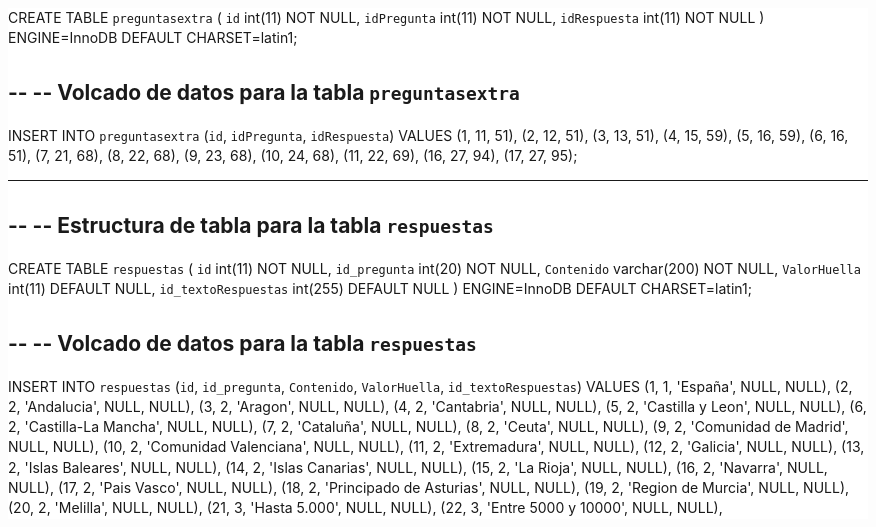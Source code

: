 CREATE TABLE `preguntasextra` (
`id` int(11) NOT NULL,
`idPregunta` int(11) NOT NULL,
`idRespuesta` int(11) NOT NULL
) ENGINE=InnoDB DEFAULT CHARSET=latin1;

--
-- Volcado de datos para la tabla `preguntasextra`
--

INSERT INTO `preguntasextra` (`id`, `idPregunta`, `idRespuesta`) VALUES
(1, 11, 51),
(2, 12, 51),
(3, 13, 51),
(4, 15, 59),
(5, 16, 59),
(6, 16, 51),
(7, 21, 68),
(8, 22, 68),
(9, 23, 68),
(10, 24, 68),
(11, 22, 69),
(16, 27, 94),
(17, 27, 95);

-- --------------------------------------------------------

--
-- Estructura de tabla para la tabla `respuestas`
--

CREATE TABLE `respuestas` (
`id` int(11) NOT NULL,
`id_pregunta` int(20) NOT NULL,
`Contenido` varchar(200) NOT NULL,
`ValorHuella` int(11) DEFAULT NULL,
`id_textoRespuestas` int(255) DEFAULT NULL
) ENGINE=InnoDB DEFAULT CHARSET=latin1;

--
-- Volcado de datos para la tabla `respuestas`
--

INSERT INTO `respuestas` (`id`, `id_pregunta`, `Contenido`, `ValorHuella`, `id_textoRespuestas`) VALUES
(1, 1, 'España', NULL, NULL),
(2, 2, 'Andalucia', NULL, NULL),
(3, 2, 'Aragon', NULL, NULL),
(4, 2, 'Cantabria', NULL, NULL),
(5, 2, 'Castilla y Leon', NULL, NULL),
(6, 2, 'Castilla-La Mancha', NULL, NULL),
(7, 2, 'Cataluña', NULL, NULL),
(8, 2, 'Ceuta', NULL, NULL),
(9, 2, 'Comunidad de Madrid', NULL, NULL),
(10, 2, 'Comunidad Valenciana', NULL, NULL),
(11, 2, 'Extremadura', NULL, NULL),
(12, 2, 'Galicia', NULL, NULL),
(13, 2, 'Islas Baleares', NULL, NULL),
(14, 2, 'Islas Canarias', NULL, NULL),
(15, 2, 'La Rioja', NULL, NULL),
(16, 2, 'Navarra', NULL, NULL),
(17, 2, 'Pais Vasco', NULL, NULL),
(18, 2, 'Principado de Asturias', NULL, NULL),
(19, 2, 'Region de Murcia', NULL, NULL),
(20, 2, 'Melilla', NULL, NULL),
(21, 3, 'Hasta 5.000', NULL, NULL),
(22, 3, 'Entre 5000 y 10000', NULL, NULL),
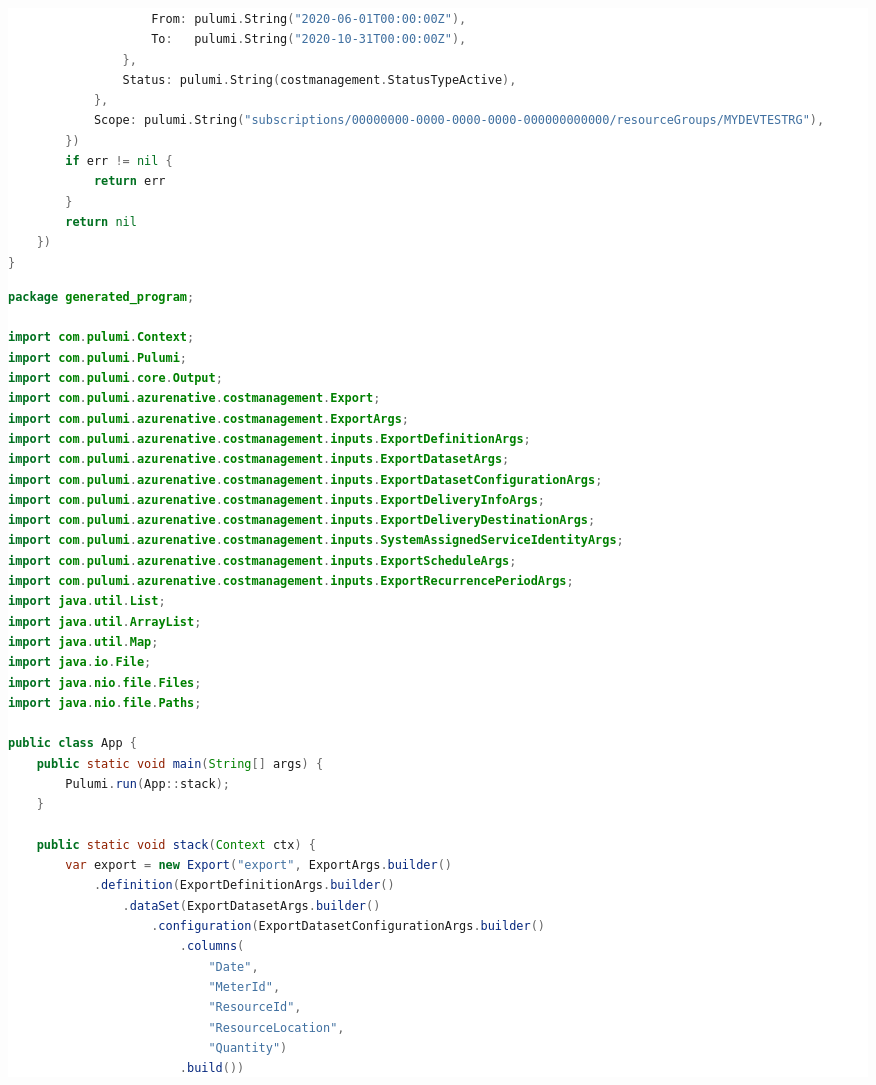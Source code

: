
```go
					From: pulumi.String("2020-06-01T00:00:00Z"),
					To:   pulumi.String("2020-10-31T00:00:00Z"),
				},
				Status: pulumi.String(costmanagement.StatusTypeActive),
			},
			Scope: pulumi.String("subscriptions/00000000-0000-0000-0000-000000000000/resourceGroups/MYDEVTESTRG"),
		})
		if err != nil {
			return err
		}
		return nil
	})
}

```


</pulumi-choosable>
</div>


<div>
<pulumi-choosable type="language" values="java">


```java
package generated_program;

import com.pulumi.Context;
import com.pulumi.Pulumi;
import com.pulumi.core.Output;
import com.pulumi.azurenative.costmanagement.Export;
import com.pulumi.azurenative.costmanagement.ExportArgs;
import com.pulumi.azurenative.costmanagement.inputs.ExportDefinitionArgs;
import com.pulumi.azurenative.costmanagement.inputs.ExportDatasetArgs;
import com.pulumi.azurenative.costmanagement.inputs.ExportDatasetConfigurationArgs;
import com.pulumi.azurenative.costmanagement.inputs.ExportDeliveryInfoArgs;
import com.pulumi.azurenative.costmanagement.inputs.ExportDeliveryDestinationArgs;
import com.pulumi.azurenative.costmanagement.inputs.SystemAssignedServiceIdentityArgs;
import com.pulumi.azurenative.costmanagement.inputs.ExportScheduleArgs;
import com.pulumi.azurenative.costmanagement.inputs.ExportRecurrencePeriodArgs;
import java.util.List;
import java.util.ArrayList;
import java.util.Map;
import java.io.File;
import java.nio.file.Files;
import java.nio.file.Paths;

public class App {
    public static void main(String[] args) {
        Pulumi.run(App::stack);
    }

    public static void stack(Context ctx) {
        var export = new Export("export", ExportArgs.builder()
            .definition(ExportDefinitionArgs.builder()
                .dataSet(ExportDatasetArgs.builder()
                    .configuration(ExportDatasetConfigurationArgs.builder()
                        .columns(                        
                            "Date",
                            "MeterId",
                            "ResourceId",
                            "ResourceLocation",
                            "Quantity")
                        .build())
```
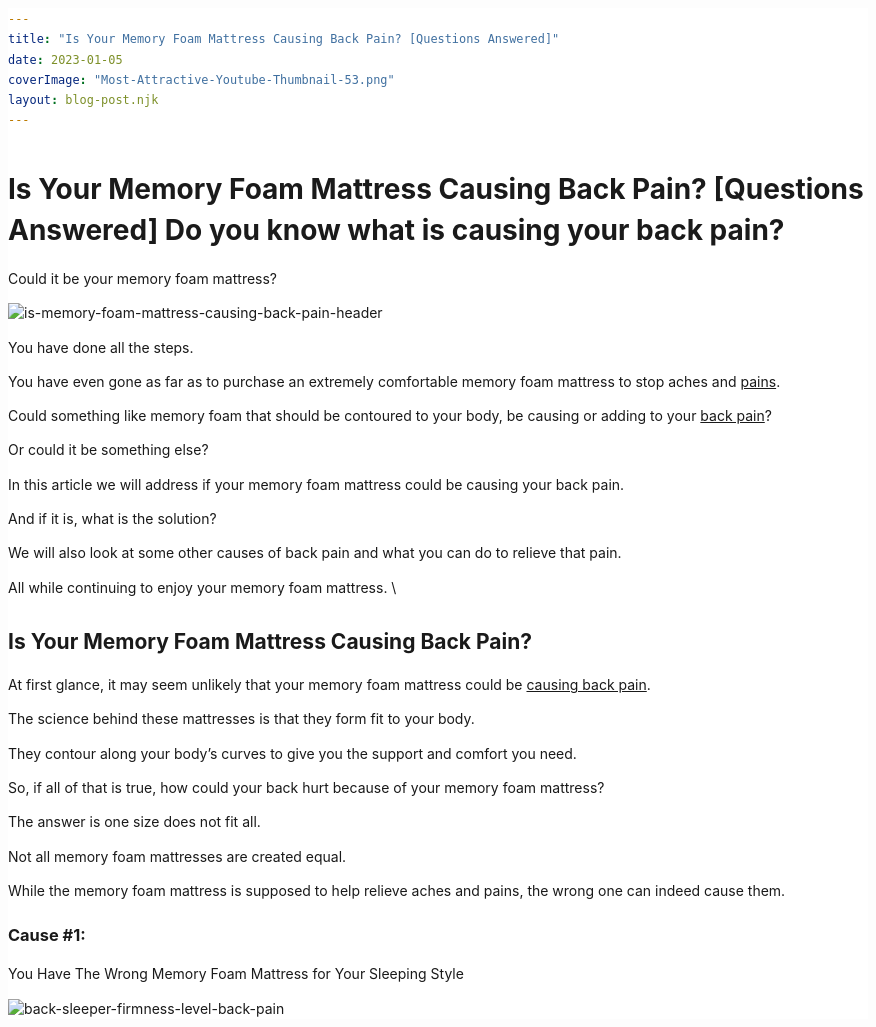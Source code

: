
 ```yaml
---
title: "Is Your Memory Foam Mattress Causing Back Pain? [Questions Answered]"
date: 2023-01-05
coverImage: "Most-Attractive-Youtube-Thumbnail-53.png"
layout: blog-post.njk
---
```


# Is Your Memory Foam Mattress Causing Back Pain? \[Questions Answered\] Do you know what is causing your back pain?

Could it be your memory foam mattress? 

![is-memory-foam-mattress-causing-back-pain-header](/images/blog/Most-Attractive-Youtube-Thumbnail-53-1024x576.png)

 You have done all the steps.

You have even gone as far as to purchase an extremely comfortable memory foam mattress to stop aches and [pains](/blog/how-to-sleep-with-broken-ribs/).

Could something like memory foam that should be contoured to your body, be causing or adding to your [back pain](/blog/best-mattress-for-degenerative-disc-disease/)?

Or could it be something else?

In this article we will address if your memory foam mattress could be causing your back pain.

And if it is, what is the solution?

We will also look at some other causes of back pain and what you can do to relieve that pain.

All while continuing to enjoy your memory foam mattress. \ 

## Is Your Memory Foam Mattress Causing Back Pain?

At first glance, it may seem unlikely that your memory foam mattress could be [causing back pain](https://www.mayoclinic.org/symptoms/back-pain/basics/causes/sym-20050878).

The science behind these mattresses is that they form fit to your body.

They contour along your body’s curves to give you the support and comfort you need.

So, if all of that is true, how could your back hurt because of your memory foam mattress?

The answer is one size does not fit all.

Not all memory foam mattresses are created equal.

While the memory foam mattress is supposed to help relieve aches and pains, the wrong one can indeed cause them. 

### Cause #1:

 You Have The Wrong Memory Foam Mattress for Your Sleeping Style 

![back-sleeper-firmness-level-back-pain](/images/blog/5-1024x455.png)
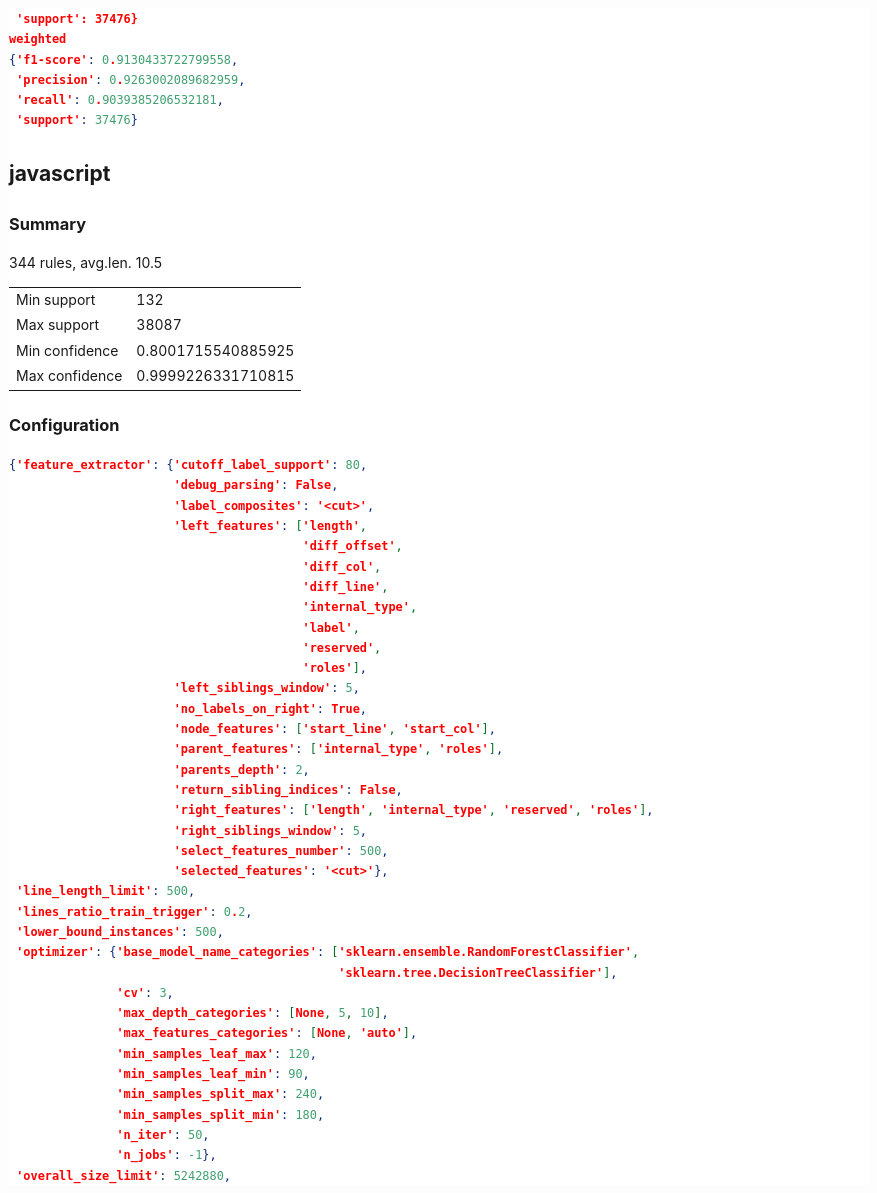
 ```json
 'support': 37476}
weighted
{'f1-score': 0.9130433722799558,
 'precision': 0.9263002089682959,
 'recall': 0.9039385206532181,
 'support': 37476}
```

## javascript
### Summary
344 rules, avg.len. 10.5

| | |
|-|-|
|Min support|132|
|Max support|38087|
|Min confidence|0.8001715540885925|
|Max confidence|0.9999226331710815|

### Configuration

```json
{'feature_extractor': {'cutoff_label_support': 80,
                       'debug_parsing': False,
                       'label_composites': '<cut>',
                       'left_features': ['length',
                                         'diff_offset',
                                         'diff_col',
                                         'diff_line',
                                         'internal_type',
                                         'label',
                                         'reserved',
                                         'roles'],
                       'left_siblings_window': 5,
                       'no_labels_on_right': True,
                       'node_features': ['start_line', 'start_col'],
                       'parent_features': ['internal_type', 'roles'],
                       'parents_depth': 2,
                       'return_sibling_indices': False,
                       'right_features': ['length', 'internal_type', 'reserved', 'roles'],
                       'right_siblings_window': 5,
                       'select_features_number': 500,
                       'selected_features': '<cut>'},
 'line_length_limit': 500,
 'lines_ratio_train_trigger': 0.2,
 'lower_bound_instances': 500,
 'optimizer': {'base_model_name_categories': ['sklearn.ensemble.RandomForestClassifier',
                                              'sklearn.tree.DecisionTreeClassifier'],
               'cv': 3,
               'max_depth_categories': [None, 5, 10],
               'max_features_categories': [None, 'auto'],
               'min_samples_leaf_max': 120,
               'min_samples_leaf_min': 90,
               'min_samples_split_max': 240,
               'min_samples_split_min': 180,
               'n_iter': 50,
               'n_jobs': -1},
 'overall_size_limit': 5242880,
```
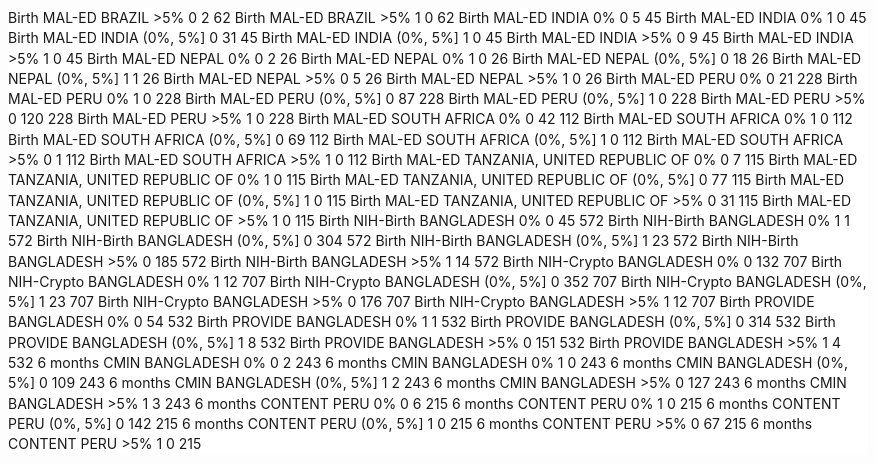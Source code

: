 Birth       MAL-ED          BRAZIL                         >5%                0        2     62
Birth       MAL-ED          BRAZIL                         >5%                1        0     62
Birth       MAL-ED          INDIA                          0%                 0        5     45
Birth       MAL-ED          INDIA                          0%                 1        0     45
Birth       MAL-ED          INDIA                          (0%, 5%]           0       31     45
Birth       MAL-ED          INDIA                          (0%, 5%]           1        0     45
Birth       MAL-ED          INDIA                          >5%                0        9     45
Birth       MAL-ED          INDIA                          >5%                1        0     45
Birth       MAL-ED          NEPAL                          0%                 0        2     26
Birth       MAL-ED          NEPAL                          0%                 1        0     26
Birth       MAL-ED          NEPAL                          (0%, 5%]           0       18     26
Birth       MAL-ED          NEPAL                          (0%, 5%]           1        1     26
Birth       MAL-ED          NEPAL                          >5%                0        5     26
Birth       MAL-ED          NEPAL                          >5%                1        0     26
Birth       MAL-ED          PERU                           0%                 0       21    228
Birth       MAL-ED          PERU                           0%                 1        0    228
Birth       MAL-ED          PERU                           (0%, 5%]           0       87    228
Birth       MAL-ED          PERU                           (0%, 5%]           1        0    228
Birth       MAL-ED          PERU                           >5%                0      120    228
Birth       MAL-ED          PERU                           >5%                1        0    228
Birth       MAL-ED          SOUTH AFRICA                   0%                 0       42    112
Birth       MAL-ED          SOUTH AFRICA                   0%                 1        0    112
Birth       MAL-ED          SOUTH AFRICA                   (0%, 5%]           0       69    112
Birth       MAL-ED          SOUTH AFRICA                   (0%, 5%]           1        0    112
Birth       MAL-ED          SOUTH AFRICA                   >5%                0        1    112
Birth       MAL-ED          SOUTH AFRICA                   >5%                1        0    112
Birth       MAL-ED          TANZANIA, UNITED REPUBLIC OF   0%                 0        7    115
Birth       MAL-ED          TANZANIA, UNITED REPUBLIC OF   0%                 1        0    115
Birth       MAL-ED          TANZANIA, UNITED REPUBLIC OF   (0%, 5%]           0       77    115
Birth       MAL-ED          TANZANIA, UNITED REPUBLIC OF   (0%, 5%]           1        0    115
Birth       MAL-ED          TANZANIA, UNITED REPUBLIC OF   >5%                0       31    115
Birth       MAL-ED          TANZANIA, UNITED REPUBLIC OF   >5%                1        0    115
Birth       NIH-Birth       BANGLADESH                     0%                 0       45    572
Birth       NIH-Birth       BANGLADESH                     0%                 1        1    572
Birth       NIH-Birth       BANGLADESH                     (0%, 5%]           0      304    572
Birth       NIH-Birth       BANGLADESH                     (0%, 5%]           1       23    572
Birth       NIH-Birth       BANGLADESH                     >5%                0      185    572
Birth       NIH-Birth       BANGLADESH                     >5%                1       14    572
Birth       NIH-Crypto      BANGLADESH                     0%                 0      132    707
Birth       NIH-Crypto      BANGLADESH                     0%                 1       12    707
Birth       NIH-Crypto      BANGLADESH                     (0%, 5%]           0      352    707
Birth       NIH-Crypto      BANGLADESH                     (0%, 5%]           1       23    707
Birth       NIH-Crypto      BANGLADESH                     >5%                0      176    707
Birth       NIH-Crypto      BANGLADESH                     >5%                1       12    707
Birth       PROVIDE         BANGLADESH                     0%                 0       54    532
Birth       PROVIDE         BANGLADESH                     0%                 1        1    532
Birth       PROVIDE         BANGLADESH                     (0%, 5%]           0      314    532
Birth       PROVIDE         BANGLADESH                     (0%, 5%]           1        8    532
Birth       PROVIDE         BANGLADESH                     >5%                0      151    532
Birth       PROVIDE         BANGLADESH                     >5%                1        4    532
6 months    CMIN            BANGLADESH                     0%                 0        2    243
6 months    CMIN            BANGLADESH                     0%                 1        0    243
6 months    CMIN            BANGLADESH                     (0%, 5%]           0      109    243
6 months    CMIN            BANGLADESH                     (0%, 5%]           1        2    243
6 months    CMIN            BANGLADESH                     >5%                0      127    243
6 months    CMIN            BANGLADESH                     >5%                1        3    243
6 months    CONTENT         PERU                           0%                 0        6    215
6 months    CONTENT         PERU                           0%                 1        0    215
6 months    CONTENT         PERU                           (0%, 5%]           0      142    215
6 months    CONTENT         PERU                           (0%, 5%]           1        0    215
6 months    CONTENT         PERU                           >5%                0       67    215
6 months    CONTENT         PERU                           >5%                1        0    215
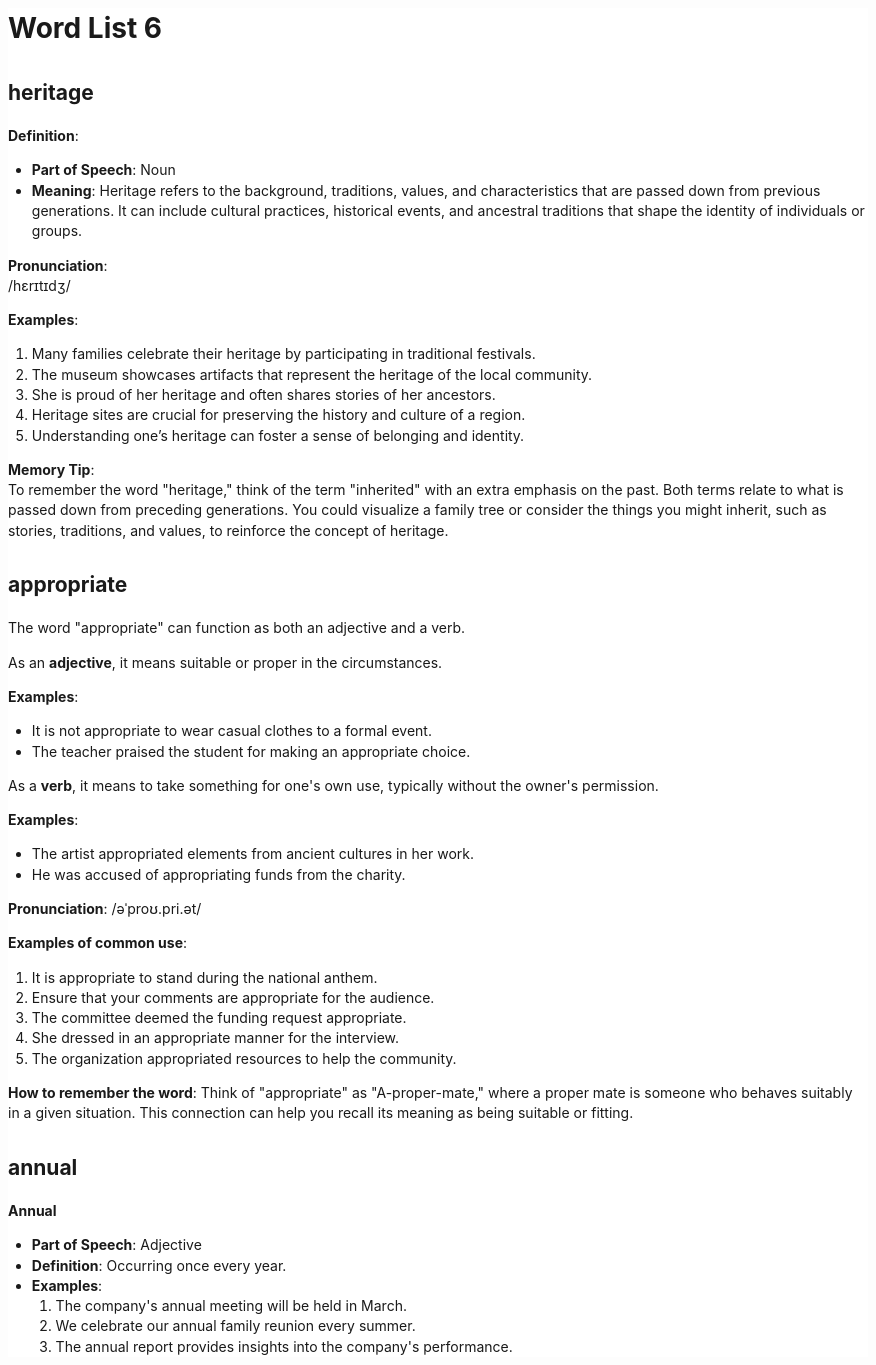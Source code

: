 # Word List 6
## heritage
**Definition**:  
- **Part of Speech**: Noun  
- **Meaning**: Heritage refers to the background, traditions, values, and characteristics that are passed down from previous generations. It can include cultural practices, historical events, and ancestral traditions that shape the identity of individuals or groups.

**Pronunciation**:  
/hɛrɪtɪdʒ/

**Examples**:  
1. Many families celebrate their heritage by participating in traditional festivals.
2. The museum showcases artifacts that represent the heritage of the local community.
3. She is proud of her heritage and often shares stories of her ancestors.
4. Heritage sites are crucial for preserving the history and culture of a region.
5. Understanding one’s heritage can foster a sense of belonging and identity.

**Memory Tip**:  
To remember the word "heritage," think of the term "inherited" with an extra emphasis on the past. Both terms relate to what is passed down from preceding generations. You could visualize a family tree or consider the things you might inherit, such as stories, traditions, and values, to reinforce the concept of heritage.
## appropriate
The word "appropriate" can function as both an adjective and a verb.

As an **adjective**, it means suitable or proper in the circumstances. 

**Examples**:
- It is not appropriate to wear casual clothes to a formal event.
- The teacher praised the student for making an appropriate choice.

As a **verb**, it means to take something for one's own use, typically without the owner's permission.

**Examples**:
- The artist appropriated elements from ancient cultures in her work.
- He was accused of appropriating funds from the charity.

**Pronunciation**: /əˈproʊ.pri.ət/

**Examples of common use**:
1. It is appropriate to stand during the national anthem.
2. Ensure that your comments are appropriate for the audience.
3. The committee deemed the funding request appropriate.
4. She dressed in an appropriate manner for the interview.
5. The organization appropriated resources to help the community.

**How to remember the word**: Think of "appropriate" as "A-proper-mate," where a proper mate is someone who behaves suitably in a given situation. This connection can help you recall its meaning as being suitable or fitting.
## annual
**Annual**  
- **Part of Speech**: Adjective  
- **Definition**: Occurring once every year.  
- **Examples**:  
  1. The company's annual meeting will be held in March.  
  2. We celebrate our annual family reunion every summer.  
  3. The annual report provides insights into the company's performance.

◆ ◆ ◆ ◆

WHAT IS REQUIRED
Scan the entries for the word "causes". Report each line that has it.

SOLUTION
We will also look at some other causes of back pain and what you can do to relieve that pain.
At first glance, it may seem unlikely that your memory foam mattress could be [causing back pain](https://www.mayoclinic.org/symptoms/back-pain/basics/causes/sym-20050878).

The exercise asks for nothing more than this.